Are these the only two options that still involve using the cabinet? Is one superior to the other?

If bookshelf speakers are an option I assume they need to not be rear ported.


----------



## salvasol (Oct 31, 2006)

What about a couple of picture of your entertainment center and make and model of your speakers??? ... that way the experts can see what you have and make suggestions :yes::yes:

If you don't care much about the performance/sound of your speakers you can use them inside the entertainment center :yes:, better if the back and front is open ... they need to be aligned with the front edge to avoid reflections.


----------



## kjgarrison (Nov 17, 2007)

salvasol said:


> What about a couple of picture of your entertainment center and make and model of your speakers??? ... that way the experts can see what you have and make suggestions :yes::yes:
> 
> If you don't care much about the performance/sound of your speakers you can use them inside the entertainment center :yes:, better if the back and front is open ... they need to be aligned with the front edge to avoid reflections.

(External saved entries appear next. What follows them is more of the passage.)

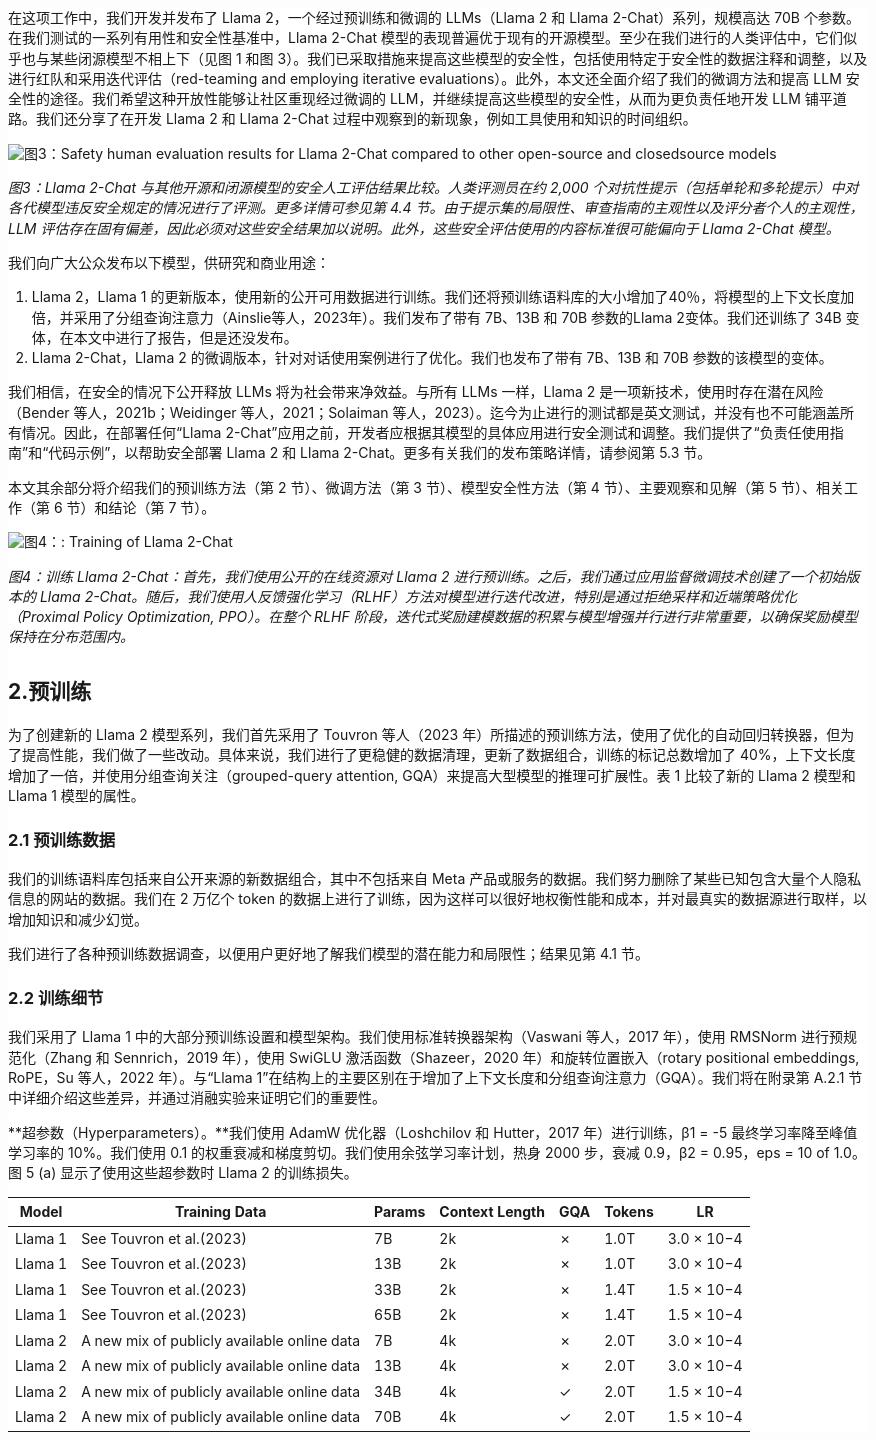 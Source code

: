 在这项工作中，我们开发并发布了 Llama 2，一个经过预训练和微调的 LLMs（Llama 2 和 Llama 2-Chat）系列，规模高达 70B 个参数。在我们测试的一系列有用性和安全性基准中，Llama 2-Chat 模型的表现普遍优于现有的开源模型。至少在我们进行的人类评估中，它们似乎也与某些闭源模型不相上下（见图 1 和图 3）。我们已采取措施来提高这些模型的安全性，包括使用特定于安全性的数据注释和调整，以及进行红队和采用迭代评估（red-teaming and employing iterative evaluations）。此外，本文还全面介绍了我们的微调方法和提高 LLM 安全性的途径。我们希望这种开放性能够让社区重现经过微调的 LLM，并继续提高这些模型的安全性，从而为更负责任地开发 LLM 铺平道路。我们还分享了在开发 Llama 2 和 Llama 2-Chat 过程中观察到的新现象，例如工具使用和知识的时间组织。

![图3：Safety human evaluation results for Llama 2-Chat compared to other open-source and closedsource models](https://img2023.cnblogs.com/blog/777295/202307/777295-20230727230306089-1975055520.jpg)

*图3：Llama 2-Chat 与其他开源和闭源模型的安全人工评估结果比较。人类评测员在约 2,000 个对抗性提示（包括单轮和多轮提示）中对各代模型违反安全规定的情况进行了评测。更多详情可参见第 4.4 节。由于提示集的局限性、审查指南的主观性以及评分者个人的主观性，LLM 评估存在固有偏差，因此必须对这些安全结果加以说明。此外，这些安全评估使用的内容标准很可能偏向于 Llama 2-Chat 模型。*

我们向广大公众发布以下模型，供研究和商业用途：

1. Llama 2，Llama 1 的更新版本，使用新的公开可用数据进行训练。我们还将预训练语料库的大小增加了40％，将模型的上下文长度加倍，并采用了分组查询注意力（Ainslie等人，2023年）。我们发布了带有 7B、13B 和 70B 参数的Llama 2变体。我们还训练了 34B 变体，在本文中进行了报告，但是还没发布。
2. Llama 2-Chat，Llama 2 的微调版本，针对对话使用案例进行了优化。我们也发布了带有 7B、13B 和 70B 参数的该模型的变体。

我们相信，在安全的情况下公开释放 LLMs 将为社会带来净效益。与所有 LLMs 一样，Llama 2 是一项新技术，使用时存在潜在风险（Bender 等人，2021b；Weidinger 等人，2021；Solaiman 等人，2023）。迄今为止进行的测试都是英文测试，并没有也不可能涵盖所有情况。因此，在部署任何“Llama 2-Chat”应用之前，开发者应根据其模型的具体应用进行安全测试和调整。我们提供了“负责任使用指南”和“代码示例”，以帮助安全部署 Llama 2 和 Llama 2-Chat。更多有关我们的发布策略详情，请参阅第 5.3 节。

本文其余部分将介绍我们的预训练方法（第 2 节）、微调方法（第 3 节）、模型安全性方法（第 4 节）、主要观察和见解（第 5 节）、相关工作（第 6 节）和结论（第 7 节）。

![图4：: Training of Llama 2-Chat](https://img2023.cnblogs.com/blog/777295/202307/777295-20230727230320045-2107332844.png)

*图4：训练 Llama 2-Chat：首先，我们使用公开的在线资源对 Llama 2 进行预训练。之后，我们通过应用监督微调技术创建了一个初始版本的 Llama 2-Chat。随后，我们使用人反馈强化学习（RLHF）方法对模型进行迭代改进，特别是通过拒绝采样和近端策略优化（Proximal Policy Optimization, PPO）。在整个 RLHF 阶段，迭代式奖励建模数据的积累与模型增强并行进行非常重要，以确保奖励模型保持在分布范围内。*

## 2.预训练

为了创建新的 Llama 2 模型系列，我们首先采用了 Touvron 等人（2023 年）所描述的预训练方法，使用了优化的自动回归转换器，但为了提高性能，我们做了一些改动。具体来说，我们进行了更稳健的数据清理，更新了数据组合，训练的标记总数增加了 40%，上下文长度增加了一倍，并使用分组查询关注（grouped-query attention, GQA）来提高大型模型的推理可扩展性。表 1 比较了新的 Llama 2 模型和 Llama 1 模型的属性。

### 2.1 预训练数据

我们的训练语料库包括来自公开来源的新数据组合，其中不包括来自 Meta 产品或服务的数据。我们努力删除了某些已知包含大量个人隐私信息的网站的数据。我们在 2 万亿个 token 的数据上进行了训练，因为这样可以很好地权衡性能和成本，并对最真实的数据源进行取样，以增加知识和减少幻觉。

我们进行了各种预训练数据调查，以便用户更好地了解我们模型的潜在能力和局限性；结果见第 4.1 节。

### 2.2 训练细节

我们采用了 Llama 1 中的大部分预训练设置和模型架构。我们使用标准转换器架构（Vaswani 等人，2017 年），使用 RMSNorm 进行预规范化（Zhang 和 Sennrich，2019 年），使用 SwiGLU 激活函数（Shazeer，2020 年）和旋转位置嵌入（rotary positional embeddings, RoPE，Su 等人，2022 年）。与“Llama 1”在结构上的主要区别在于增加了上下文长度和分组查询注意力（GQA）。我们将在附录第 A.2.1 节中详细介绍这些差异，并通过消融实验来证明它们的重要性。

**超参数（Hyperparameters）。**我们使用 AdamW 优化器（Loshchilov 和 Hutter，2017 年）进行训练，β1 = -5 最终学习率降至峰值学习率的 10%。我们使用 0.1 的权重衰减和梯度剪切。我们使用余弦学习率计划，热身 2000 步，衰减 0.9，β2 = 0.95，eps = 10 of 1.0。图 5 (a) 显示了使用这些超参数时 Llama 2 的训练损失。

 Model   | Training Data           | Params | Context Length | GQA | Tokens | LR
---------|-------------------------|--------|----------------|-----|--------|-------------
 Llama 1 | See Touvron et al.(2023)| 7B     | 2k             | ✗   | 1.0T   | 3.0 × 10−4
 Llama 1 | See Touvron et al.(2023)| 13B    | 2k             | ✗   | 1.0T   | 3.0 × 10−4
 Llama 1 | See Touvron et al.(2023)| 33B    | 2k             | ✗   | 1.4T   | 1.5 × 10−4
 Llama 1 | See Touvron et al.(2023)| 65B    | 2k             | ✗   | 1.4T   | 1.5 × 10−4
 Llama 2 |A new mix of publicly available online data|7B |4k | ✗   | 2.0T   | 3.0 × 10−4
 Llama 2 |A new mix of publicly available online data|13B|4k | ✗   | 2.0T   | 3.0 × 10−4
 Llama 2 |A new mix of publicly available online data|34B|4k | ✓   | 2.0T   | 1.5 × 10−4
 Llama 2 |A new mix of publicly available online data|70B|4k | ✓   | 2.0T   | 1.5 × 10−4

Sorry it took so long for the pics. Had upload issues with local telco

Open doors lower left, proposed location of Left speaker. Question remains: beef up "door" and use in-walls OR use bookshelf behind speaker fabric. And for both fill the void up with acoustic treatments (more questions on that later ... lol)

[Currently, BTW, the top left and right black areas are where speakers already are. And the bottom middle open area is where previous owner had center speaker. Ugh!]


----------



## nova (Apr 30, 2006)

If you do not yet have speakers,...the best option, to get the best results, is to get speakers that are designed for this type of installation. Two good options for this are;

RBH SI-770
PSB in-cabinet

I'm sure you can get decent results any number of other ways, but,.....


----------



## kjgarrison (Nov 17, 2007)

nova said:


> If you do not yet have speakers,...the best option, to get the best results, is to get speakers that are designed for this type of installation. Two good options for this are;
> 
> RBH SI-770
> PSB in-cabinet
> ...


For some reason this reply never got to my email. Either that or I missed it.

In any case, THANK YOU VERY MUCH


----------



## kjgarrison (Nov 17, 2007)

nova said:


> If you do not yet have speakers,...the best option, to get the best results, is to get speakers that are designed for this type of installation. Two good options for this are;
> 
> RBH SI-770
> PSB in-cabinet
> ...


Either one of those would seem to be perfect for my needs. Except for the price. Is there anything a little more affordable?


----------